(Data extracted from a collection)
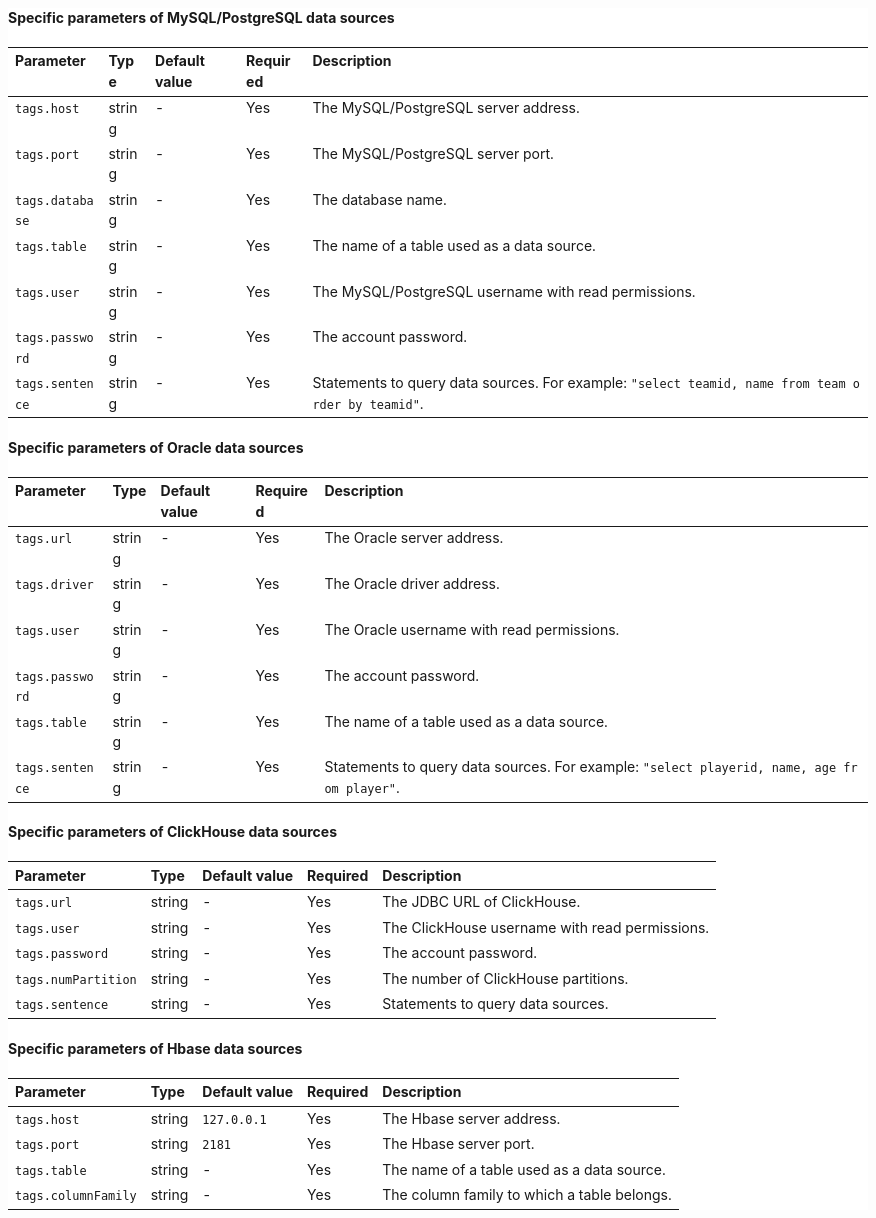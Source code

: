 #### Specific parameters of MySQL/PostgreSQL data sources

|Parameter|Type|Default value|Required|Description|
|:---|:---|:---|:---|:---|
|`tags.host`|string|-|Yes|The MySQL/PostgreSQL server address.|
|`tags.port`|string|-|Yes|The MySQL/PostgreSQL server port.|
|`tags.database`|string|-|Yes|The database name.|
|`tags.table`|string|-|Yes|The name of a table used as a data source.|
|`tags.user`|string|-|Yes|The MySQL/PostgreSQL username with read permissions.|
|`tags.password`|string|-|Yes|The account password.
|`tags.sentence`|string|-|Yes|Statements to query data sources. For example: `"select teamid, name from team order by teamid"`.|

#### Specific parameters of Oracle data sources

|Parameter|Type|Default value|Required|Description|
|:---|:---|:---|:---|:---|
|`tags.url`|string|-|Yes|The Oracle server address.|
|`tags.driver`|string|-|Yes|The Oracle driver address.|
|`tags.user`|string|-|Yes|The Oracle username with read permissions.|
|`tags.password`|string|-|Yes|The account password.|
|`tags.table`|string|-|Yes|The name of a table used as a data source.|
|`tags.sentence`|string|-|Yes|Statements to query data sources. For example: `"select playerid, name, age from player"`.|

#### Specific parameters of ClickHouse data sources

|Parameter|Type|Default value|Required|Description|
|:---|:---|:---|:---|:---|
|`tags.url`|string|-|Yes|The JDBC URL of ClickHouse.|
|`tags.user`|string|-|Yes|The ClickHouse username with read permissions.|
|`tags.password`|string|-|Yes|The account password.|
|`tags.numPartition`|string|-|Yes|The number of ClickHouse partitions.
|`tags.sentence`|string|-|Yes|Statements to query data sources.|

#### Specific parameters of Hbase data sources

|Parameter|Type|Default value|Required|Description|
|:---|:---|:---|:---|:---|
|`tags.host`|string|`127.0.0.1`|Yes|The Hbase server address.|
|`tags.port`|string|`2181`|Yes|The Hbase server port.
|`tags.table`|string|-|Yes|The name of a table used as a data source.|
|`tags.columnFamily`|string|-|Yes|The column family to which a table belongs.|
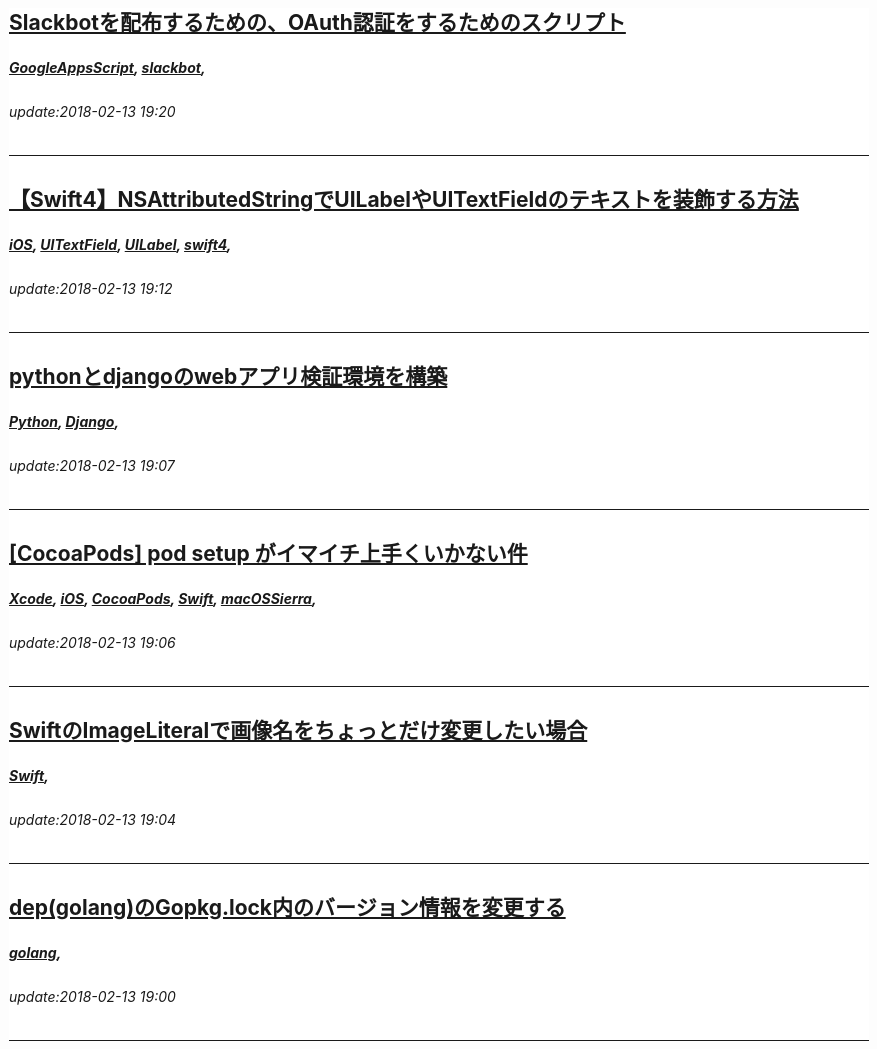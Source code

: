 ## [Slackbotを配布するための、OAuth認証をするためのスクリプト](https://qiita.com/gawawa124/items/36a72a9db39b2194d2d3)
##### [GoogleAppsScript](https://qiita.com/tags/GoogleAppsScript), [slackbot](https://qiita.com/tags/slackbot), 
###### update:2018-02-13 19:20
---
## [【Swift4】NSAttributedStringでUILabelやUITextFieldのテキストを装飾する方法](https://qiita.com/toshi586014/items/a24a8243e32b12887293)
##### [iOS](https://qiita.com/tags/iOS), [UITextField](https://qiita.com/tags/UITextField), [UILabel](https://qiita.com/tags/UILabel), [swift4](https://qiita.com/tags/swift4), 
###### update:2018-02-13 19:12
---
## [pythonとdjangoのwebアプリ検証環境を構築](https://qiita.com/bgg0u/items/4d3c74563154f191ba16)
##### [Python](https://qiita.com/tags/Python), [Django](https://qiita.com/tags/Django), 
###### update:2018-02-13 19:07
---
## [[CocoaPods] pod setup がイマイチ上手くいかない件](https://qiita.com/watomon/items/df6a4c4a4da0a3526283)
##### [Xcode](https://qiita.com/tags/Xcode), [iOS](https://qiita.com/tags/iOS), [CocoaPods](https://qiita.com/tags/CocoaPods), [Swift](https://qiita.com/tags/Swift), [macOSSierra](https://qiita.com/tags/macOSSierra), 
###### update:2018-02-13 19:06
---
## [SwiftのImageLiteralで画像名をちょっとだけ変更したい場合](https://qiita.com/rd0501/items/4ef8f63604471e2e8dfc)
##### [Swift](https://qiita.com/tags/Swift), 
###### update:2018-02-13 19:04
---
## [dep(golang)のGopkg.lock内のバージョン情報を変更する](https://qiita.com/uni-3/items/4f48cd75af03e8a3e65f)
##### [golang](https://qiita.com/tags/golang), 
###### update:2018-02-13 19:00
---



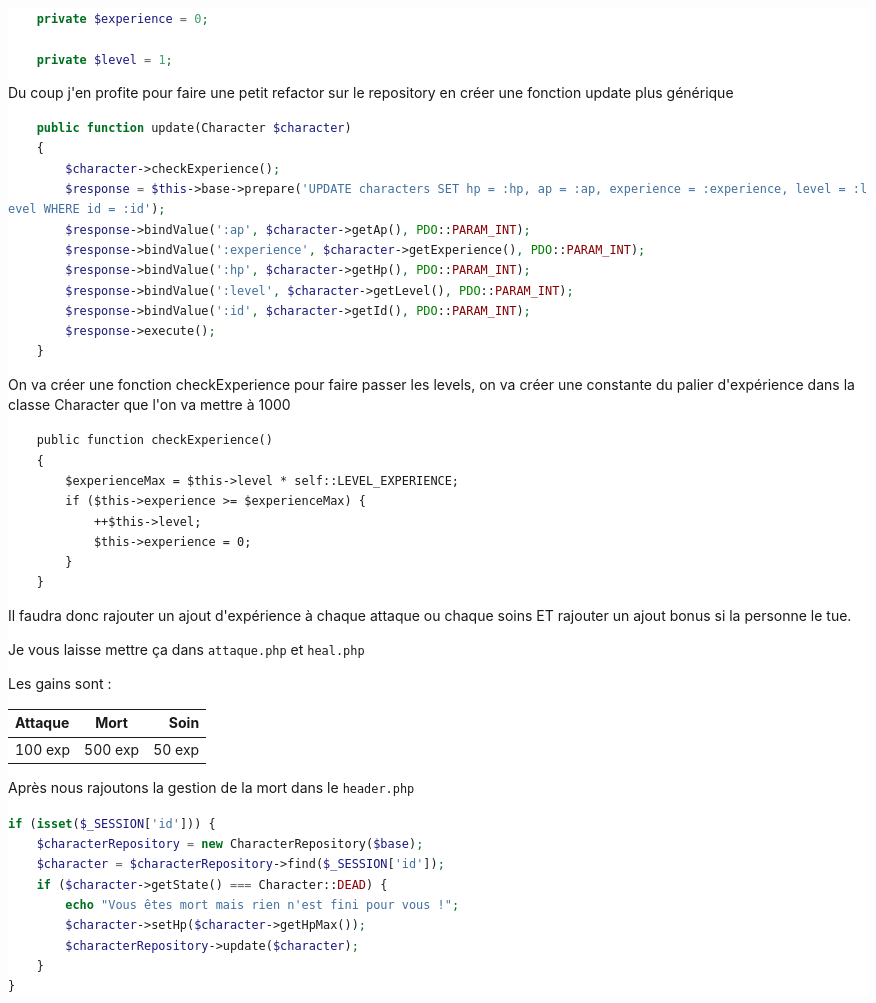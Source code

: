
 ```php
    private $experience = 0;

    private $level = 1;
```


Du coup j'en profite pour faire une petit refactor sur le repository en créer une fonction update plus générique

```php
    public function update(Character $character)
    {
        $character->checkExperience();
        $response = $this->base->prepare('UPDATE characters SET hp = :hp, ap = :ap, experience = :experience, level = :level WHERE id = :id');
        $response->bindValue(':ap', $character->getAp(), PDO::PARAM_INT);
        $response->bindValue(':experience', $character->getExperience(), PDO::PARAM_INT);
        $response->bindValue(':hp', $character->getHp(), PDO::PARAM_INT);
        $response->bindValue(':level', $character->getLevel(), PDO::PARAM_INT);
        $response->bindValue(':id', $character->getId(), PDO::PARAM_INT);
        $response->execute();
    }
```

On va créer une fonction checkExperience pour faire passer les levels, on va créer une constante du palier d'expérience dans la classe Character que l'on va mettre à 1000

```
    public function checkExperience()
    {
        $experienceMax = $this->level * self::LEVEL_EXPERIENCE;
        if ($this->experience >= $experienceMax) {
            ++$this->level;
            $this->experience = 0;
        }
    }
```

Il faudra donc rajouter un ajout d'expérience à chaque attaque ou chaque soins ET rajouter un ajout bonus si la personne le tue.

Je vous laisse mettre ça dans ```attaque.php``` et ```heal.php```

Les gains sont :

| Attaque | Mort | Soin |
| :--- | :---: | ---: |
| 100 exp | 500 exp | 50 exp |

Après nous rajoutons la gestion de la mort dans le ```header.php```

```php
if (isset($_SESSION['id'])) {
    $characterRepository = new CharacterRepository($base);
    $character = $characterRepository->find($_SESSION['id']);
    if ($character->getState() === Character::DEAD) {
        echo "Vous êtes mort mais rien n'est fini pour vous !";
        $character->setHp($character->getHpMax());
        $characterRepository->update($character);
    }
}
```

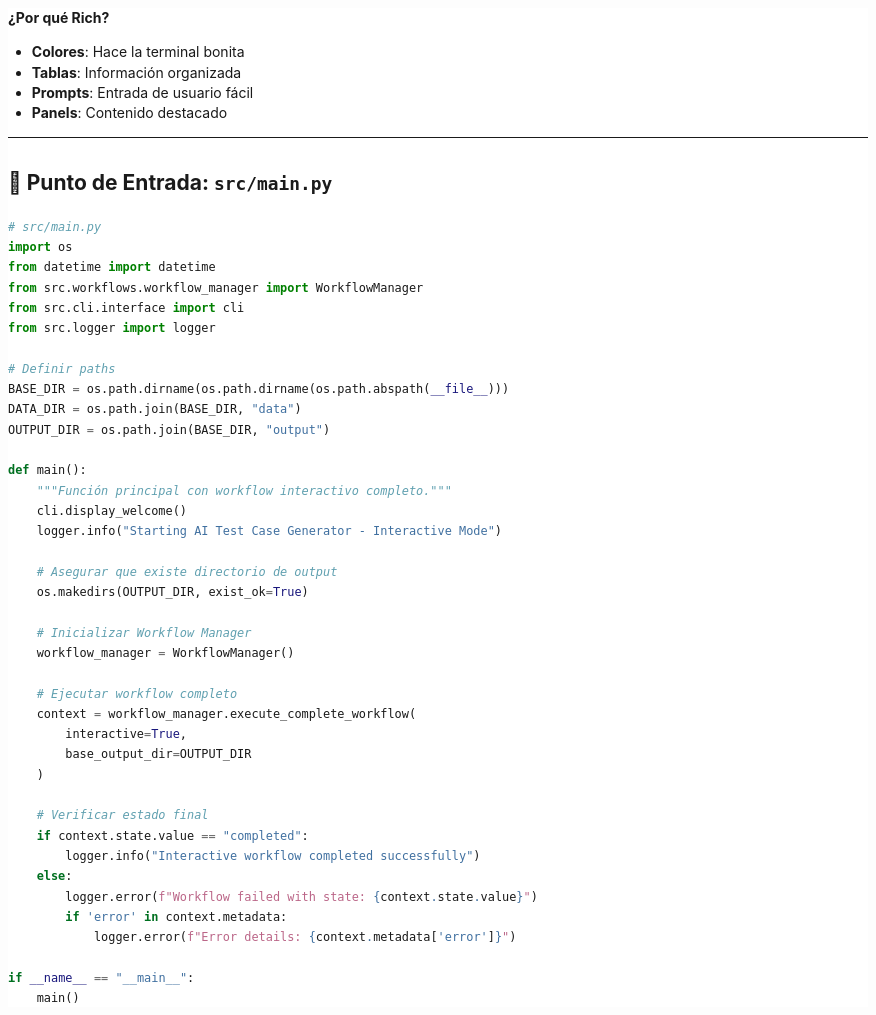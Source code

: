 **¿Por qué Rich?**
- **Colores**: Hace la terminal bonita
- **Tablas**: Información organizada
- **Prompts**: Entrada de usuario fácil
- **Panels**: Contenido destacado

---

## 🚀 Punto de Entrada: `src/main.py`

```python
# src/main.py
import os
from datetime import datetime
from src.workflows.workflow_manager import WorkflowManager
from src.cli.interface import cli
from src.logger import logger

# Definir paths
BASE_DIR = os.path.dirname(os.path.dirname(os.path.abspath(__file__)))
DATA_DIR = os.path.join(BASE_DIR, "data")
OUTPUT_DIR = os.path.join(BASE_DIR, "output")

def main():
    """Función principal con workflow interactivo completo."""
    cli.display_welcome()
    logger.info("Starting AI Test Case Generator - Interactive Mode")

    # Asegurar que existe directorio de output
    os.makedirs(OUTPUT_DIR, exist_ok=True)

    # Inicializar Workflow Manager
    workflow_manager = WorkflowManager()

    # Ejecutar workflow completo
    context = workflow_manager.execute_complete_workflow(
        interactive=True,
        base_output_dir=OUTPUT_DIR
    )

    # Verificar estado final
    if context.state.value == "completed":
        logger.info("Interactive workflow completed successfully")
    else:
        logger.error(f"Workflow failed with state: {context.state.value}")
        if 'error' in context.metadata:
            logger.error(f"Error details: {context.metadata['error']}")

if __name__ == "__main__":
    main()
```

[Work task] Repeat, with no pictures, every line from the top of the entries above through the line that has "of ClickHouse partitions.", keeping each one exact.

[Your solution]
Source code

: #### Specific parameters of MySQL/PostgreSQL data sources

|Parameter|Type|Default value|Required|Description|
|:---|:---|:---|:---|:---|
|`tags.host`|string|-|Yes|The MySQL/PostgreSQL server address.|
|`tags.port`|string|-|Yes|The MySQL/PostgreSQL server port.|
|`tags.database`|string|-|Yes|The database name.|
|`tags.table`|string|-|Yes|The name of a table used as a data source.|
|`tags.user`|string|-|Yes|The MySQL/PostgreSQL username with read permissions.|
|`tags.password`|string|-|Yes|The account password.
|`tags.sentence`|string|-|Yes|Statements to query data sources. For example: `"select teamid, name from team order by teamid"`.|

#### Specific parameters of Oracle data sources

|Parameter|Type|Default value|Required|Description|
|:---|:---|:---|:---|:---|
|`tags.url`|string|-|Yes|The Oracle server address.|
|`tags.driver`|string|-|Yes|The Oracle driver address.|
|`tags.user`|string|-|Yes|The Oracle username with read permissions.|
|`tags.password`|string|-|Yes|The account password.|
|`tags.table`|string|-|Yes|The name of a table used as a data source.|
|`tags.sentence`|string|-|Yes|Statements to query data sources. For example: `"select playerid, name, age from player"`.|

#### Specific parameters of ClickHouse data sources

|Parameter|Type|Default value|Required|Description|
|:---|:---|:---|:---|:---|
|`tags.url`|string|-|Yes|The JDBC URL of ClickHouse.|
|`tags.user`|string|-|Yes|The ClickHouse username with read permissions.|
|`tags.password`|string|-|Yes|The account password.|
|`tags.numPartition`|string|-|Yes|The number of ClickHouse partitions.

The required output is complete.